I think the problems between Henry and Anne must have been more to do with character - perhaps she wasn’t as compliant, submissive and/or flattering as he wanted? Not good enough in bed? Who knows.

This never occurred to me while I was watching the series, but yes he would have. In addition to playing Duncan In Last of the Mohicans, he also was in the A&E miniseries of Ivanhoe which was brodcast about 12 years ago (yikes, where does the time go?), as the title character and he was Fabulous.

I thought that the series was visually stunning and I loved the very pretty costumes (but then, I am a costumer and Tudor is one of my favorites), but have to agree that historically, it has to be taken with a grain of salt. Still fun to watch, though.

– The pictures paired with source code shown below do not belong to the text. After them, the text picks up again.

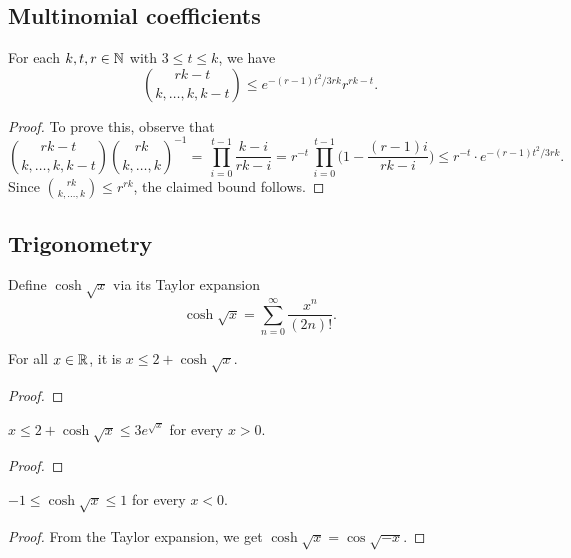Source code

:\subsection{Multinomial coefficients}

\begin{lemma}  
  \label{lem:multibounds}
  For each $k,t,r \in \mathbb{N}$ with $3 \le t \le k$, we have
  $$\binom{rk-t}{k,\dots,k,k-t} \le e^{-(r-1)t^2/3rk} r^{rk-t}.$$
\end{lemma}
  
\begin{proof}
  To prove this, observe that 
  $$\binom{rk-t}{k,\dots,k,k-t} \binom{rk}{k,\dots,k}^{-1} = \, \prod_{i = 0}^{t - 1} \frac{k - i}{rk - i} = r^{-t} \,\prod_{i = 0}^{t-1} \bigg( 1 - \frac{(r-1)i}{rk - i} \bigg) \le r^{-t} \cdot e^{-(r-1)t^2/3rk}.$$
  Since $\binom{rk}{k,\dots,k} \le r^{rk}$, the claimed bound follows.
\end{proof}


\subsection{Trigonometry}

\begin{definition}
  \label{def:coshsqrt}
  \leanok
  Define $\cosh \sqrt{x}$ via its Taylor expansion
  $$\cosh\sqrt{x} = \sum_{n = 0}^\infty \frac{x^n}{(2n)!}.$$
\end{definition}

\begin{lemma}
  \label{lem:le-coshsqrt}
  For all $x \in \mathbb{R}$, it is $x \le 2 + \cosh\sqrt{x}$.
\end{lemma}
\begin{proof}
\end{proof}

\begin{lemma}
  \label{lem:coshsqrt-bd-pos}
  $x \le 2 + \cosh \sqrt{x} \le 3 e^{\sqrt{x}}$ for every $x > 0$.
\end{lemma}
\begin{proof}
\end{proof}

\begin{lemma}
  \label{lem:coshsqrt-bd-neg}
  $-1 \le \cosh \sqrt{x} \le 1$ for every $x < 0$.
\end{lemma}
\begin{proof}
  From the Taylor expansion, we get $\cosh \sqrt{x} = \cos \sqrt{-x}$.
\end{proof}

I know everything in this show should be taken with a grain of salt but I feel that the show has been fairly reasonable in terms of its portrayals of both sides (Catholic and Protestant). There have been a lot of things in this show which have piqued my interest and I can only wonder if these are actually factual.

  1. Is it true that during those times, “Kings got divorced all the time and Popes always found an excuse”? The following was said by Cardinal Thomas Wosley in the series. The show has been interesting so far and It seems to have no anti-Catholic leanings whatsoever, however, I find it hard to believe that an (so far) impartial show could promote such a glaring historical lie. :eek:
  2. Historically speaking, was Cardinal Wolsey a worldly and ambitious man? (as he is portrayed in this show)?
  3. Did Henry VIII’s sister really kill that Portugal king (via suffocation)?

If there are any other important historical falsehoods that are presented in this show that I should know about please let me know!